Saved data entries -
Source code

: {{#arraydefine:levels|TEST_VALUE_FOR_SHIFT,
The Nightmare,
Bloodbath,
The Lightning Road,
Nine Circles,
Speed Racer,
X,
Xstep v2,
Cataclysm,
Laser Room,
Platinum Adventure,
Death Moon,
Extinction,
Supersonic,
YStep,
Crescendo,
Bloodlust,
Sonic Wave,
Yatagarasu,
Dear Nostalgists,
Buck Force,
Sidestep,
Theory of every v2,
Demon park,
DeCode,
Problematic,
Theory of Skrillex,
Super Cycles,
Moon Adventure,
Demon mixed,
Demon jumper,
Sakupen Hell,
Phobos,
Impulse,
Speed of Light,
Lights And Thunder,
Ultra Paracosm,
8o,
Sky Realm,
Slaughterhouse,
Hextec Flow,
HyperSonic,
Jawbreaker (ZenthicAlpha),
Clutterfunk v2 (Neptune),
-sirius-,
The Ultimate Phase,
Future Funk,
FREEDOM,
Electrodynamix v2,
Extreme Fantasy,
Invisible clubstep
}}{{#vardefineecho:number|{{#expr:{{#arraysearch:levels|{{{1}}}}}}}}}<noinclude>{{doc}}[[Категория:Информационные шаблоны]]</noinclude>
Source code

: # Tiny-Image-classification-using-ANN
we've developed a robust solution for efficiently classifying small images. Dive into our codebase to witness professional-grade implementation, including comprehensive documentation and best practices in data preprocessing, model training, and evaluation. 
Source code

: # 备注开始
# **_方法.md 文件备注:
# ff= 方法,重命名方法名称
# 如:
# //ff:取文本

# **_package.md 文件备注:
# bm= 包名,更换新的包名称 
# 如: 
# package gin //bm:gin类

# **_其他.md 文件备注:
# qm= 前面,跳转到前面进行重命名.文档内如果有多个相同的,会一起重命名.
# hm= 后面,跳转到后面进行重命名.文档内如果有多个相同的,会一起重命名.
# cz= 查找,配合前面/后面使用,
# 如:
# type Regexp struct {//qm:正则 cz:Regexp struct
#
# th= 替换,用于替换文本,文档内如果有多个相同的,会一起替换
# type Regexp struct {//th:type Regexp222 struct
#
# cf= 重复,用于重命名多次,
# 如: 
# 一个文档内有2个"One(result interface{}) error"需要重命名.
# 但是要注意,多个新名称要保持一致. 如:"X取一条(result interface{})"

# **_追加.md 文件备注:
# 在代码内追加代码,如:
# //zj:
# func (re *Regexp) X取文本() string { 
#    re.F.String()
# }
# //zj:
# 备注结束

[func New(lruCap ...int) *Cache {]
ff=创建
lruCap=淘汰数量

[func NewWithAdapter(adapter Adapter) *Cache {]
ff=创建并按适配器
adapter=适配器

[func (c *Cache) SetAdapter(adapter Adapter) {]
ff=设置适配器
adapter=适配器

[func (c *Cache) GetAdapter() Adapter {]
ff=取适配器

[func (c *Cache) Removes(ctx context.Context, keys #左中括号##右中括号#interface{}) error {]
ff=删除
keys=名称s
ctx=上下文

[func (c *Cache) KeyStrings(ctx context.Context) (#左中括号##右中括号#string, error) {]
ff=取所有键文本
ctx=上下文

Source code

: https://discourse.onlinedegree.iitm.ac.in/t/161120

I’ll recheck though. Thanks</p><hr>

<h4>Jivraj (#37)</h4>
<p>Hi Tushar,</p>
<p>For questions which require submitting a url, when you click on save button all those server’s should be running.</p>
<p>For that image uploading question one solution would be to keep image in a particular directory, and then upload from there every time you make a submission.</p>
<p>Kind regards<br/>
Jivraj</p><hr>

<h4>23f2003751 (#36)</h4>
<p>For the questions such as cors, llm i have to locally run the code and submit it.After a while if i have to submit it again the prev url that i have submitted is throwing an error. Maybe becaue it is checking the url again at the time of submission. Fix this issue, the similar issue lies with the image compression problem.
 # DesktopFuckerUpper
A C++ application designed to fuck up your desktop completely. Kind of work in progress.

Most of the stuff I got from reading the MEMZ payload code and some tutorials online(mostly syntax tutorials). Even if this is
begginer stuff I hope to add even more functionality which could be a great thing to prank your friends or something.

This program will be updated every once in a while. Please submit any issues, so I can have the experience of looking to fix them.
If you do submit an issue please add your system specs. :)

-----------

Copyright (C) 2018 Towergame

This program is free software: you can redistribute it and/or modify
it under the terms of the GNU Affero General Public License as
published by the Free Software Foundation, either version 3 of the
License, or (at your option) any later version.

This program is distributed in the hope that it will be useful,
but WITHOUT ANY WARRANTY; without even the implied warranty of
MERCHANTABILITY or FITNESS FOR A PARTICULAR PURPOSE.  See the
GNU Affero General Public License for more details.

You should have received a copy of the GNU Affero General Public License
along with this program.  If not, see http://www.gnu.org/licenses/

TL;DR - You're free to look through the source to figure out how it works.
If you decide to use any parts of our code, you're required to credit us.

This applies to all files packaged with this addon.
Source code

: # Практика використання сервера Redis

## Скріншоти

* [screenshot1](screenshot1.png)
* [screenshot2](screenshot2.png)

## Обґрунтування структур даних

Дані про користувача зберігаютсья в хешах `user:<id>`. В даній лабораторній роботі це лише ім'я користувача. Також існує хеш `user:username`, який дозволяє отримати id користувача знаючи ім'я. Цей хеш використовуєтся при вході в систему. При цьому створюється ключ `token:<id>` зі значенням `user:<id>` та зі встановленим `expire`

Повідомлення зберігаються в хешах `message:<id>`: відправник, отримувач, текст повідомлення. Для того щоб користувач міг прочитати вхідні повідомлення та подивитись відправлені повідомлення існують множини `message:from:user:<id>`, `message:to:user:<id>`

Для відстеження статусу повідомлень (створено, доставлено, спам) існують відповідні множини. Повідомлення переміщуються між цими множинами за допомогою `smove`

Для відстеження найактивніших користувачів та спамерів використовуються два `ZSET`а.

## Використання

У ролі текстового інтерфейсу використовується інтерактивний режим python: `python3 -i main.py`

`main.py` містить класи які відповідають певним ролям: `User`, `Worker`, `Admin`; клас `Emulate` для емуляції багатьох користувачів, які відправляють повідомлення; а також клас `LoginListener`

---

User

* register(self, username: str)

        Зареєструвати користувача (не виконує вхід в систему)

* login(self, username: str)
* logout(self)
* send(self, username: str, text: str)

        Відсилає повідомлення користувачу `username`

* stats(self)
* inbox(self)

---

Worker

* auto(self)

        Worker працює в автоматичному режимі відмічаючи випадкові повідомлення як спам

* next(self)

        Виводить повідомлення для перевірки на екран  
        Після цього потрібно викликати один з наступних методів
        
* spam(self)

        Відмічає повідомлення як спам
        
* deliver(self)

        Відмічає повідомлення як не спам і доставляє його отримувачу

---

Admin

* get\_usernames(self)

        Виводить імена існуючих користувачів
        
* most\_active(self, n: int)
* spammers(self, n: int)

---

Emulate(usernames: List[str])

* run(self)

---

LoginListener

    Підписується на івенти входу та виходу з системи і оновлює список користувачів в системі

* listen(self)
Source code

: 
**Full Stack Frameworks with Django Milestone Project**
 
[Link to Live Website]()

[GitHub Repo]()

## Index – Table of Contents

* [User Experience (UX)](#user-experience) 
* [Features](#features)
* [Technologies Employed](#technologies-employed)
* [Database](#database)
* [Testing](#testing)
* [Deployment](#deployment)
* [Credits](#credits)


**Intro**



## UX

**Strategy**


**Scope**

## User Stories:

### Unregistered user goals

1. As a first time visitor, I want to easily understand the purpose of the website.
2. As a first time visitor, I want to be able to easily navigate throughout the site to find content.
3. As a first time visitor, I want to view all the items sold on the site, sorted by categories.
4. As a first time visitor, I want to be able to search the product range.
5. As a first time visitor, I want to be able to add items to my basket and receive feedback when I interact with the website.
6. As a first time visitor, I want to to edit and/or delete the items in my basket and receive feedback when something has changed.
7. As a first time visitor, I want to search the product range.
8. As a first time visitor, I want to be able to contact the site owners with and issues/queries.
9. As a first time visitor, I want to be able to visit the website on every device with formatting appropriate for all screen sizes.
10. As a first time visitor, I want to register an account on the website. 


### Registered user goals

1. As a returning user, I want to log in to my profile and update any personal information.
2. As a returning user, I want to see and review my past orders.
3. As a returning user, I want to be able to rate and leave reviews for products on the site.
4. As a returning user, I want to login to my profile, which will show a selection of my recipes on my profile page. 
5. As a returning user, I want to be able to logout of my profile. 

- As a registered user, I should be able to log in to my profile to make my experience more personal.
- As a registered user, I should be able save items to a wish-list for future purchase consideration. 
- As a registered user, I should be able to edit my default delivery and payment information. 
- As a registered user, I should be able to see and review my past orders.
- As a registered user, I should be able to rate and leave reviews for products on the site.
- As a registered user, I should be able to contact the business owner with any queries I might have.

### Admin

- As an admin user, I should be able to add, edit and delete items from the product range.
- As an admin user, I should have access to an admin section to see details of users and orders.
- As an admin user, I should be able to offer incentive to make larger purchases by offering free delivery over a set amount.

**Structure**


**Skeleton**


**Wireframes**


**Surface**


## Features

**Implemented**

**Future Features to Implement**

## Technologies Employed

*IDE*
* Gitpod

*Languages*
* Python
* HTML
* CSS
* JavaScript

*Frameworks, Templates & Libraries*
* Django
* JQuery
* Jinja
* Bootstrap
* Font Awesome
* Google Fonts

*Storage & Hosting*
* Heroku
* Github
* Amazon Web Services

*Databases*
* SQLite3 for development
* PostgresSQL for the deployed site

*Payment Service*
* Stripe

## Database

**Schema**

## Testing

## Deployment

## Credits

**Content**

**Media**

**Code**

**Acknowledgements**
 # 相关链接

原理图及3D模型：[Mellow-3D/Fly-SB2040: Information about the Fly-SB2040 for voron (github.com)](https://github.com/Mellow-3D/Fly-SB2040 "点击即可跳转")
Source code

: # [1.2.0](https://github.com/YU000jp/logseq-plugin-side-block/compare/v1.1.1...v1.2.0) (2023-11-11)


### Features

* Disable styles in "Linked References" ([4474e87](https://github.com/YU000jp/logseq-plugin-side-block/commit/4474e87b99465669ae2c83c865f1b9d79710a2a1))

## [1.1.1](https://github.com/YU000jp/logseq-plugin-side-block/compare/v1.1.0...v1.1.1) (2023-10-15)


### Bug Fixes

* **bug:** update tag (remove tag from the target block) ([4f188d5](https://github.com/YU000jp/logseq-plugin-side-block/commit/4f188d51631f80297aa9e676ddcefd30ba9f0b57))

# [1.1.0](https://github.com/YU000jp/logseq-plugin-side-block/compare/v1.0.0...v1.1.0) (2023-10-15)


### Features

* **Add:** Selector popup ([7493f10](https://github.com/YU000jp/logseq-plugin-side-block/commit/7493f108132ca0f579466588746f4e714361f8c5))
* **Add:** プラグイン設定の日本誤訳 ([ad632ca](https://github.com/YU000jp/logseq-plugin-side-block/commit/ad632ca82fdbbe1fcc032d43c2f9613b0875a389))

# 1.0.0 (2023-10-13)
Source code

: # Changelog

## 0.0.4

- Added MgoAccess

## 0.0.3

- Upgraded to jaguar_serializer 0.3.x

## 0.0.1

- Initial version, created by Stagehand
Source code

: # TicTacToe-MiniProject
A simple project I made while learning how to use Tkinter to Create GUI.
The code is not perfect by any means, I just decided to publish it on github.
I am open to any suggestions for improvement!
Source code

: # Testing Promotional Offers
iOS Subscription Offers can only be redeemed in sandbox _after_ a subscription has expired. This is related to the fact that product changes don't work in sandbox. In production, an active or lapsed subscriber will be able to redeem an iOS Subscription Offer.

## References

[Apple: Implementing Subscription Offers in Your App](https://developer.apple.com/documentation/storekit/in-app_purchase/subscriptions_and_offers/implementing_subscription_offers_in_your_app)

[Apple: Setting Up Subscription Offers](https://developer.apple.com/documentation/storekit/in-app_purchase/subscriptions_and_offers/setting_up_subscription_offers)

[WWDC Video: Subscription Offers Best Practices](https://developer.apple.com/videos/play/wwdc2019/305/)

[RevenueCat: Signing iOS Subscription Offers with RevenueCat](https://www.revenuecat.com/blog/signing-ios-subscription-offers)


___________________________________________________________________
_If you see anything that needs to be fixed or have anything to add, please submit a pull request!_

Assigned task -
Only those lines of the entries above that run from the line containing "but WITHOUT ANY" to the line containing "If you decide", both included, should be transcribed exactly.

Your response -
but WITHOUT ANY WARRANTY; without even the implied warranty of
MERCHANTABILITY or FITNESS FOR A PARTICULAR PURPOSE.  See the
GNU Affero General Public License for more details.

You should have received a copy of the GNU Affero General Public License
along with this program.  If not, see http://www.gnu.org/licenses/

TL;DR - You're free to look through the source to figure out how it works.
If you decide to use any parts of our code, you're required to credit us.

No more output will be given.